Below are records; output all of them exactly.

+++ Supplied records

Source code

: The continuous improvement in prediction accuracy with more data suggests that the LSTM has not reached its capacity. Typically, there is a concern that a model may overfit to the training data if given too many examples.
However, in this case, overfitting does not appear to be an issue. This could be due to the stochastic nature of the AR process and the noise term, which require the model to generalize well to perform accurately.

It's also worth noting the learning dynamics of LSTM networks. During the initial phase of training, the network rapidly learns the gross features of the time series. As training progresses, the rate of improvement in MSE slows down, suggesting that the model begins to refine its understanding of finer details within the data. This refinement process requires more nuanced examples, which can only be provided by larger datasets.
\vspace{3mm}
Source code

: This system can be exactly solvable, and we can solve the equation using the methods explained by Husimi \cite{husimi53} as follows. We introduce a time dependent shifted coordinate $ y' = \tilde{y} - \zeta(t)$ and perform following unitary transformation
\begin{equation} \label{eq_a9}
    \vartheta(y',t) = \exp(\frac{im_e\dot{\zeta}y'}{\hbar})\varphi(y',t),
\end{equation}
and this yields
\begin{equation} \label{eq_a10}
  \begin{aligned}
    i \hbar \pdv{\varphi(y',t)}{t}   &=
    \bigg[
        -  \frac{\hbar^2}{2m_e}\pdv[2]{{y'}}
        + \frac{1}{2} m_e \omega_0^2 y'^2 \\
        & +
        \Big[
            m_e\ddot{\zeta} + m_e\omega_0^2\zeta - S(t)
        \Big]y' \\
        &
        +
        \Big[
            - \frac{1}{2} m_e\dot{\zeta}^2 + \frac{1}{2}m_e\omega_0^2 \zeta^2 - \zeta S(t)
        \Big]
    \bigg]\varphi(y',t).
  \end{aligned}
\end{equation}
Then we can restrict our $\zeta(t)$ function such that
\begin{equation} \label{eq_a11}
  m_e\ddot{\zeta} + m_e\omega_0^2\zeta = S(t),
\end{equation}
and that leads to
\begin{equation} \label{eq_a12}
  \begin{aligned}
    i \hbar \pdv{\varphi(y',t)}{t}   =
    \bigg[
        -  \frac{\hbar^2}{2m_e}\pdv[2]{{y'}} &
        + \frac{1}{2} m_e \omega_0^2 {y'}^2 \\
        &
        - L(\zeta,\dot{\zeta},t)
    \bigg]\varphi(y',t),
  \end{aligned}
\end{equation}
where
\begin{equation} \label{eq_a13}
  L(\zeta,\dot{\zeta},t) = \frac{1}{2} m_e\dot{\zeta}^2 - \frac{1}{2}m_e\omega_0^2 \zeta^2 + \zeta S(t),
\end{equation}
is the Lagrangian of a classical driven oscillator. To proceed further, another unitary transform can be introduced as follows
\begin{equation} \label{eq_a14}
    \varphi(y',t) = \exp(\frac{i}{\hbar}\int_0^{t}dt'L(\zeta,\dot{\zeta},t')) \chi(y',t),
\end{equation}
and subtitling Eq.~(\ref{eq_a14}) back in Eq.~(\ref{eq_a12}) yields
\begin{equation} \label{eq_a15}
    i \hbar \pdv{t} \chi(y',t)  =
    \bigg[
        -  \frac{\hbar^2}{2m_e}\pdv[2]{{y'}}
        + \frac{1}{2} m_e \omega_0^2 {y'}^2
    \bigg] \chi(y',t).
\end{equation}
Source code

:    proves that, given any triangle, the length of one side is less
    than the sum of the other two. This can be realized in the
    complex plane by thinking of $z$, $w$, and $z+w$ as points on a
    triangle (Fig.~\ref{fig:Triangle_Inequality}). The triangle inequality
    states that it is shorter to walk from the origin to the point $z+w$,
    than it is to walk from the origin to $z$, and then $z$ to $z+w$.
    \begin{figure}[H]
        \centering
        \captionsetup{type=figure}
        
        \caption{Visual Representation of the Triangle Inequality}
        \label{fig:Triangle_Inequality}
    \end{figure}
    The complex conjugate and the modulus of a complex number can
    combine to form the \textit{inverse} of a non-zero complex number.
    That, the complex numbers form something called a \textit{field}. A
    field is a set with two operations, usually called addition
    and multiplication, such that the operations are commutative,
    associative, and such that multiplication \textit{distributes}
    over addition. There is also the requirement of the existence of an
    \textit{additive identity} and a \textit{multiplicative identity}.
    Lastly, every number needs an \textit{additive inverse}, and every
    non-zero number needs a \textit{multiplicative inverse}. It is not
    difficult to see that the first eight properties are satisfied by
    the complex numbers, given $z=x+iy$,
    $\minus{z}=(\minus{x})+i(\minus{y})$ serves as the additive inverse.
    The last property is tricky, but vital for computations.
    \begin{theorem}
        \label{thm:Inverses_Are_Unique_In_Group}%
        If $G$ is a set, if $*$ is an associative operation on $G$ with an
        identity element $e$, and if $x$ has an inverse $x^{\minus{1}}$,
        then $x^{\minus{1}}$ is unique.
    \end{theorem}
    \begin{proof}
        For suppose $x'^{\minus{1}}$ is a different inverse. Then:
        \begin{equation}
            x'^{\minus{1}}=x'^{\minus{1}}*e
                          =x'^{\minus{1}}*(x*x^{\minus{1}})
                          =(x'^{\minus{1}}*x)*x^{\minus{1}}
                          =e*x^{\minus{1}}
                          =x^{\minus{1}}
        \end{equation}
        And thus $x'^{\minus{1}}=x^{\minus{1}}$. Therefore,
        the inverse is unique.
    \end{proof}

++++++

§ **Expected output**:
Source code

: The continuous improvement in prediction accuracy with more data suggests that the LSTM has not reached its capacity. Typically, there is a concern that a model may overfit to the training data if given too many examples.
However, in this case, overfitting does not appear to be an issue. This could be due to the stochastic nature of the AR process and the noise term, which require the model to generalize well to perform accurately.

It's also worth noting the learning dynamics of LSTM networks. During the initial phase of training, the network rapidly learns the gross features of the time series. As training progresses, the rate of improvement in MSE slows down, suggesting that the model begins to refine its understanding of finer details within the data. This refinement process requires more nuanced examples, which can only be provided by larger datasets.
\vspace{3mm}
Source code

: This system can be exactly solvable, and we can solve the equation using the methods explained by Husimi \cite{husimi53} as follows. We introduce a time dependent shifted coordinate $ y' = \tilde{y} - \zeta(t)$ and perform following unitary transformation
\begin{equation} \label{eq_a9}
    \vartheta(y',t) = \exp(\frac{im_e\dot{\zeta}y'}{\hbar})\varphi(y',t),
\end{equation}
and this yields
\begin{equation} \label{eq_a10}
  \begin{aligned}
    i \hbar \pdv{\varphi(y',t)}{t}   &=
    \bigg[
        -  \frac{\hbar^2}{2m_e}\pdv[2]{{y'}}
        + \frac{1}{2} m_e \omega_0^2 y'^2 \\
        & +
        \Big[
            m_e\ddot{\zeta} + m_e\omega_0^2\zeta - S(t)
        \Big]y' \\
        &
        +
        \Big[
            - \frac{1}{2} m_e\dot{\zeta}^2 + \frac{1}{2}m_e\omega_0^2 \zeta^2 - \zeta S(t)
        \Big]
    \bigg]\varphi(y',t).
  \end{aligned}
\end{equation}
Then we can restrict our $\zeta(t)$ function such that
\begin{equation} \label{eq_a11}
  m_e\ddot{\zeta} + m_e\omega_0^2\zeta = S(t),
\end{equation}
and that leads to
\begin{equation} \label{eq_a12}
  \begin{aligned}
    i \hbar \pdv{\varphi(y',t)}{t}   =
    \bigg[
        -  \frac{\hbar^2}{2m_e}\pdv[2]{{y'}} &
        + \frac{1}{2} m_e \omega_0^2 {y'}^2 \\
        &
        - L(\zeta,\dot{\zeta},t)
    \bigg]\varphi(y',t),
  \end{aligned}
\end{equation}
where
\begin{equation} \label{eq_a13}
  L(\zeta,\dot{\zeta},t) = \frac{1}{2} m_e\dot{\zeta}^2 - \frac{1}{2}m_e\omega_0^2 \zeta^2 + \zeta S(t),
\end{equation}
is the Lagrangian of a classical driven oscillator. To proceed further, another unitary transform can be introduced as follows
\begin{equation} \label{eq_a14}
    \varphi(y',t) = \exp(\frac{i}{\hbar}\int_0^{t}dt'L(\zeta,\dot{\zeta},t')) \chi(y',t),
\end{equation}
and subtitling Eq.~(\ref{eq_a14}) back in Eq.~(\ref{eq_a12}) yields
\begin{equation} \label{eq_a15}
    i \hbar \pdv{t} \chi(y',t)  =
    \bigg[
        -  \frac{\hbar^2}{2m_e}\pdv[2]{{y'}}
        + \frac{1}{2} m_e \omega_0^2 {y'}^2
    \bigg] \chi(y',t).
\end{equation}
Source code

:    proves that, given any triangle, the length of one side is less
    than the sum of the other two. This can be realized in the
    complex plane by thinking of $z$, $w$, and $z+w$ as points on a
    triangle (Fig.~\ref{fig:Triangle_Inequality}). The triangle inequality
    states that it is shorter to walk from the origin to the point $z+w$,
    than it is to walk from the origin to $z$, and then $z$ to $z+w$.
    \begin{figure}[H]
        \centering
        \captionsetup{type=figure}
        
        \caption{Visual Representation of the Triangle Inequality}
        \label{fig:Triangle_Inequality}
    \end{figure}
    The complex conjugate and the modulus of a complex number can
    combine to form the \textit{inverse} of a non-zero complex number.
    That, the complex numbers form something called a \textit{field}. A
    field is a set with two operations, usually called addition
    and multiplication, such that the operations are commutative,
    associative, and such that multiplication \textit{distributes}
    over addition. There is also the requirement of the existence of an
    \textit{additive identity} and a \textit{multiplicative identity}.
    Lastly, every number needs an \textit{additive inverse}, and every
    non-zero number needs a \textit{multiplicative inverse}. It is not
    difficult to see that the first eight properties are satisfied by
    the complex numbers, given $z=x+iy$,
    $\minus{z}=(\minus{x})+i(\minus{y})$ serves as the additive inverse.
    The last property is tricky, but vital for computations.
    \begin{theorem}
        \label{thm:Inverses_Are_Unique_In_Group}%
        If $G$ is a set, if $*$ is an associative operation on $G$ with an
        identity element $e$, and if $x$ has an inverse $x^{\minus{1}}$,
        then $x^{\minus{1}}$ is unique.
    \end{theorem}
    \begin{proof}
        For suppose $x'^{\minus{1}}$ is a different inverse. Then:
        \begin{equation}
            x'^{\minus{1}}=x'^{\minus{1}}*e
                          =x'^{\minus{1}}*(x*x^{\minus{1}})
                          =(x'^{\minus{1}}*x)*x^{\minus{1}}
                          =e*x^{\minus{1}}
                          =x^{\minus{1}}
        \end{equation}
        And thus $x'^{\minus{1}}=x^{\minus{1}}$. Therefore,
        the inverse is unique.
    \end{proof}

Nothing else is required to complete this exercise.